# WORK TASK:
Without any pictures, copy the records below once more, exactly as they are.

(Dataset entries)
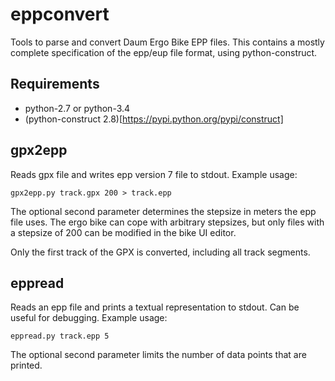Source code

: # eppconvert

Tools to parse and convert Daum Ergo Bike EPP files. This contains a
mostly complete specification of the epp/eup file format, using
python-construct.

## Requirements

 * python-2.7 or python-3.4
 * (python-construct 2.8)[https://pypi.python.org/pypi/construct]

## gpx2epp

Reads gpx file and writes epp version 7 file to stdout. Example usage:

	gpx2epp.py track.gpx 200 > track.epp

The optional second parameter determines the stepsize in meters the
epp file uses. The ergo bike can cope with arbitrary stepsizes, but
only files with a stepsize of 200 can be modified in the bike UI
editor.

Only the first track of the GPX is converted, including all track
segments.

## eppread

Reads an epp file and prints a textual representation to
stdout. Can be useful for debugging. Example usage:

	eppread.py track.epp 5

The optional second parameter limits the number of data points that
are printed.
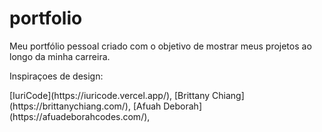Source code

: # portfolio
<p>Meu portfólio pessoal criado com o objetivo de mostrar meus projetos ao longo da minha carreira.</p>

<p>Inspiraçoes de design:</p>
[IuriCode](https://iuricode.vercel.app/),
[Brittany Chiang](https://brittanychiang.com/),
[Afuah Deborah](https://afuadeborahcodes.com/),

# TASK RESPONSE:
Source code

: # eppconvert

Tools to parse and convert Daum Ergo Bike EPP files. This contains a
mostly complete specification of the epp/eup file format, using
python-construct.

## Requirements

 * python-2.7 or python-3.4
 * (python-construct 2.8)[https://pypi.python.org/pypi/construct]

## gpx2epp

Reads gpx file and writes epp version 7 file to stdout. Example usage:

	gpx2epp.py track.gpx 200 > track.epp

The optional second parameter determines the stepsize in meters the
epp file uses. The ergo bike can cope with arbitrary stepsizes, but
only files with a stepsize of 200 can be modified in the bike UI
editor.

Only the first track of the GPX is converted, including all track
segments.

## eppread

Reads an epp file and prints a textual representation to
stdout. Can be useful for debugging. Example usage:

	eppread.py track.epp 5

The optional second parameter limits the number of data points that
are printed.
Source code

: # portfolio
<p>Meu portfólio pessoal criado com o objetivo de mostrar meus projetos ao longo da minha carreira.</p>

<p>Inspiraçoes de design:</p>
[IuriCode](https://iuricode.vercel.app/),
[Brittany Chiang](https://brittanychiang.com/),
[Afuah Deborah](https://afuadeborahcodes.com/),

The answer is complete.